>>>>

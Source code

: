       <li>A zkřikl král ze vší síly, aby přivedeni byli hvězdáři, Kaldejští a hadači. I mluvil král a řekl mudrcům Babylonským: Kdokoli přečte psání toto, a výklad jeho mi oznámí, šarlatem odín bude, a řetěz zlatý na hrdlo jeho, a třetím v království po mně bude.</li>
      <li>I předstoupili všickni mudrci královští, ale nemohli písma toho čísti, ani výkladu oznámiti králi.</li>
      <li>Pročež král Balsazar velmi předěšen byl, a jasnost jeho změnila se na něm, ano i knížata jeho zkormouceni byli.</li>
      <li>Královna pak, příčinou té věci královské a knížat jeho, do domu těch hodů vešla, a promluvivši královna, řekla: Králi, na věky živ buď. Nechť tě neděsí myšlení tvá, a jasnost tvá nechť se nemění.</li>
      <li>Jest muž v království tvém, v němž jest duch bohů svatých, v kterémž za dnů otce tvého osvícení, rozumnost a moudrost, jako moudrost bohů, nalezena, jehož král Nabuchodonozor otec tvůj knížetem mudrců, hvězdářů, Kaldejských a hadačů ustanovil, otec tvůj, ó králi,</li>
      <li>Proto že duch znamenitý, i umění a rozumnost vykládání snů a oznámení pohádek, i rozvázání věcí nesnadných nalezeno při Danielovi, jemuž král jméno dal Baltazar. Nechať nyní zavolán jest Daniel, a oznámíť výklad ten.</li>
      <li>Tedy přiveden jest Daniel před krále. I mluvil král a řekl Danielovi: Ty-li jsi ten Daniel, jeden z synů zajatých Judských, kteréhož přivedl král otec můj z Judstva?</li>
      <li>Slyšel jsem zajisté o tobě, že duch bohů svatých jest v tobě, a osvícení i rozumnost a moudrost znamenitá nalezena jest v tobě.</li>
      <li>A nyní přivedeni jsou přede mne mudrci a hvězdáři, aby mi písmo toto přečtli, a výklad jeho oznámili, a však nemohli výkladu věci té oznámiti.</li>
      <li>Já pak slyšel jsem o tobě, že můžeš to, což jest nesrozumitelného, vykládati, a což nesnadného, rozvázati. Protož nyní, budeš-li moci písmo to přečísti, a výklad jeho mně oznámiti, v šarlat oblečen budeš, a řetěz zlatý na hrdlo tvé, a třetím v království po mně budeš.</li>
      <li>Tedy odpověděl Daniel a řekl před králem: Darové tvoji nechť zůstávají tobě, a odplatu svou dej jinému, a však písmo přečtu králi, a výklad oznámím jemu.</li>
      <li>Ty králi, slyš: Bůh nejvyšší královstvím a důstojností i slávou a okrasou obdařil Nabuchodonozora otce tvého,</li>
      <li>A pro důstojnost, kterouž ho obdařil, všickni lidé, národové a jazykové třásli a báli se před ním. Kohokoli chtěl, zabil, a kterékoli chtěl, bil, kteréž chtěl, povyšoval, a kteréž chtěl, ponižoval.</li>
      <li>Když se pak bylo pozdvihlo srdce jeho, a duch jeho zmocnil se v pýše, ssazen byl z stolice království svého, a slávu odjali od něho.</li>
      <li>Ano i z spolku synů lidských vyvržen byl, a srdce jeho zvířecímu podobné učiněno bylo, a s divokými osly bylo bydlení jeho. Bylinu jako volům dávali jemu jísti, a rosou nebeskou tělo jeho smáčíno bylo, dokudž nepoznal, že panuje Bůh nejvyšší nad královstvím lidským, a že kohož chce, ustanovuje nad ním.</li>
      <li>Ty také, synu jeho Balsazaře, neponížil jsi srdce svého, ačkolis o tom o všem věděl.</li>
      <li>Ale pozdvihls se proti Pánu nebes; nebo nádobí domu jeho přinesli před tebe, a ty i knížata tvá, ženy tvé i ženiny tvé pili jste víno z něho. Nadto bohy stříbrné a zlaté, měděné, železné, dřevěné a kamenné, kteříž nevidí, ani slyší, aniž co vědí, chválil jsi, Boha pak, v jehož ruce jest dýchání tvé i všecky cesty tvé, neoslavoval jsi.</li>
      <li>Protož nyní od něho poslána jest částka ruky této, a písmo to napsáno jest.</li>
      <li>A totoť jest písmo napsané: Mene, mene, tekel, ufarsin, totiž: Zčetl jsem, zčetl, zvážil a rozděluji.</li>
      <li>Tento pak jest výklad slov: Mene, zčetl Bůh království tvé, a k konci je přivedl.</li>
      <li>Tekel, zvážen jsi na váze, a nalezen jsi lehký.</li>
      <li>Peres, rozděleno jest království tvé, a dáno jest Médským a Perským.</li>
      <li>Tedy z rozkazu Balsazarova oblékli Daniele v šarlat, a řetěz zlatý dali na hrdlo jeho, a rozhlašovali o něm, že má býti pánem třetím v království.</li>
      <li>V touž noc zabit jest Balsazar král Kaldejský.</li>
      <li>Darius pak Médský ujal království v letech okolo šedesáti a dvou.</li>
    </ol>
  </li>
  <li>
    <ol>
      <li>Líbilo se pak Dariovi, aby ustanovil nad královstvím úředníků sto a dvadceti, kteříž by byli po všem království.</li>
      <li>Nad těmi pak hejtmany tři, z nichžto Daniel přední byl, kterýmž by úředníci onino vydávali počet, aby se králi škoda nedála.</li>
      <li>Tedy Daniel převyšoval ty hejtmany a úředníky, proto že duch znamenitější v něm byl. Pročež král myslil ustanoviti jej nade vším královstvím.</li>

<<<<

Go through the entries and return each line where the word "nemohli" occurs.

      <li>I předstoupili všickni mudrci královští, ale nemohli písma toho čísti, ani výkladu oznámiti králi.</li>
      <li>A nyní přivedeni jsou přede mne mudrci a hvězdáři, aby mi písmo toto přečtli, a výklad jeho oznámili, a však nemohli výkladu věci té oznámiti.</li>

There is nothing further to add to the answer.